Hannibal stood up with two grenades in hand. He popped the pins on them and threw them at the beast before diving behind a small boulder as Dan and Jerry found cover behind the broken stalagmite. The spider knocked one grenade out into the pit with its leg, but the other landed beneath its belly. The explosion ripped the monster apart, sending pieces of it flying everywhere, while the second grenade went off harmlessly in the pit. The spider’s head landed in front of Hannibal’s boulder with a sickening plop while one of the two stinger appendages on the front legs fell in front of the stalagmite Dan and Jerry used for cover. When the smoke cleared, Hannibal stood up and looked, seeing the back third of the abdomen lying on the floor with pieces of the rest of the spider scattered everywhere.

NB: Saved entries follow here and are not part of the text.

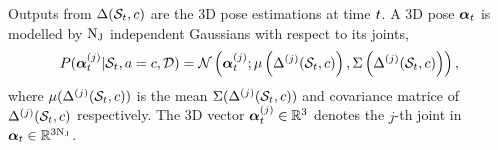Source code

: Outputs from $\Delta(\mathcal{S}_{t}, c)$ are the 3D pose estimations at time $t$. A 3D pose $\boldsymbol{\alpha}_{t}$ is modelled by $\mathrm{N_{J}}$ independent Gaussians with respect to its joints,  
\begin{equation} 
	\label{eqn/body/adgaussian}
	P( \boldsymbol{\alpha}^{(j)}_{t}| \mathcal{S}_{t}, a = c,\mathcal{D}) =
	\mathcal{N}\left(\boldsymbol{\alpha}^{(j)}_{t}; \mu\left(\Delta^{(j)}(\mathcal{S}_{t},c)\right), \Sigma\left(\Delta^{(j)}(\mathcal{S}_{t},c)\right)\right),
\end{equation}
where $\mu(\Delta^{(j)}(\mathcal{S}_{t},c))$ is the mean $\Sigma(\Delta^{(j)}(\mathcal{S}_{t},c))$ and covariance matrice of $\Delta^{(j)}(\mathcal{S}_{t},c)$ respectively.  The 3D vector $\boldsymbol{\alpha}_{t}^{(j)}\in\mathbb{R}^{3}$ denotes the $j$-th joint in $\boldsymbol{\alpha}_{t}\in\mathbb{R}^{3\mathrm{N_{J}}}$.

“Dan, Jerry; are you okay over there?” Hannibal called out.

“Yeah, we’re okay if you can be call being nearly eaten by a giant monster spider okay,” Dan answered in a shaky voice as he and Jerry got up.

“What about Keshi?” Jerry asked as they approached the decimated spider carcass.

Hannibal shook his head sadly. Tears dripped from his eyes. “I tried to warn him,” he said. “You just don’t bolt when faced with a predator like that. It makes them think you’re prey.”

“Is there anything left of Keshi?” Dan asked with grief evident in his tone.

“No,” Hannibal murmured. “What the spider didn’t get, the grenade scattered. There isn’t enough left to even bury.”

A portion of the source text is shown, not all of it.